→ Task instructions:
Whenever the word "testing" appears in a line of the data below, copy that line.

→ Collected data entries:
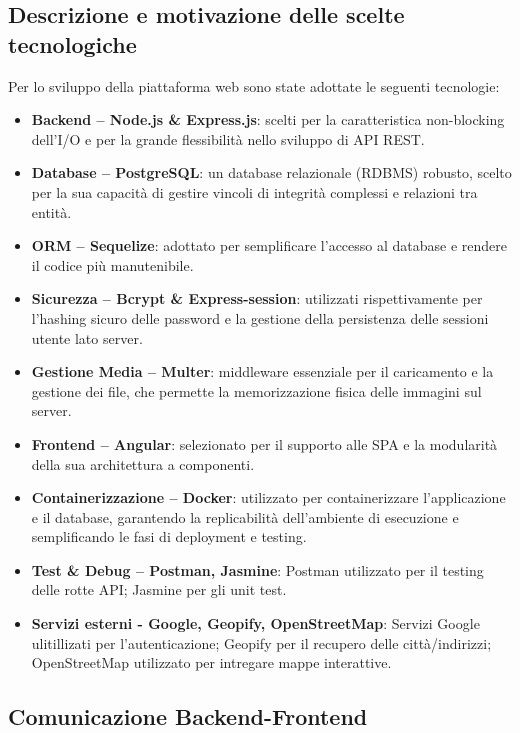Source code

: \documentclass{article}
\begin{document}
\subsection{Descrizione e motivazione delle scelte tecnologiche}
Per lo sviluppo della piattaforma web sono state adottate le seguenti tecnologie:
\begin{itemize}
    \item  \textbf{Backend – Node.js \& Express.js}: scelti per la caratteristica non-blocking dell'I/O e  per la grande flessibilità nello sviluppo di API REST.
    \item \textbf{Database – PostgreSQL}: un database relazionale (RDBMS) robusto, scelto per la sua capacità di gestire vincoli di integrità complessi e relazioni tra entità.
    \item  \textbf{ORM – Sequelize}: adottato per semplificare l’accesso al database e rendere il codice più manutenibile.
    \item \textbf{Sicurezza – Bcrypt \& Express-session}: utilizzati rispettivamente per l'hashing sicuro delle password e la gestione della persistenza delle sessioni utente lato server.
    \item \textbf{Gestione Media – Multer}: middleware essenziale per il caricamento e la gestione dei file, che permette la memorizzazione fisica delle immagini sul server.
    \item \textbf{Frontend – Angular}: selezionato per il supporto alle SPA e la modularità della sua architettura a componenti.
    \item \textbf{Containerizzazione – Docker}: utilizzato per containerizzare l'applicazione e il database, garantendo la replicabilità dell'ambiente di esecuzione e semplificando le fasi di deployment e testing.
    \item \textbf{Test \& Debug – Postman, Jasmine}: Postman utilizzato per il testing delle rotte API; Jasmine per gli unit test.
    \item \textbf{Servizi esterni - Google, Geopify, OpenStreetMap}: Servizi Google ulitillizati per l'autenticazione; Geopify per il recupero delle città/indirizzi; OpenStreetMap utilizzato per intregare mappe interattive.
\end{itemize}

\newpage

\subsection{Comunicazione Backend-Frontend}
\end{document}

→ Exercise response:
    \item \textbf{Containerizzazione – Docker}: utilizzato per containerizzare l'applicazione e il database, garantendo la replicabilità dell'ambiente di esecuzione e semplificando le fasi di deployment e testing.
    \item \textbf{Test \& Debug – Postman, Jasmine}: Postman utilizzato per il testing delle rotte API; Jasmine per gli unit test.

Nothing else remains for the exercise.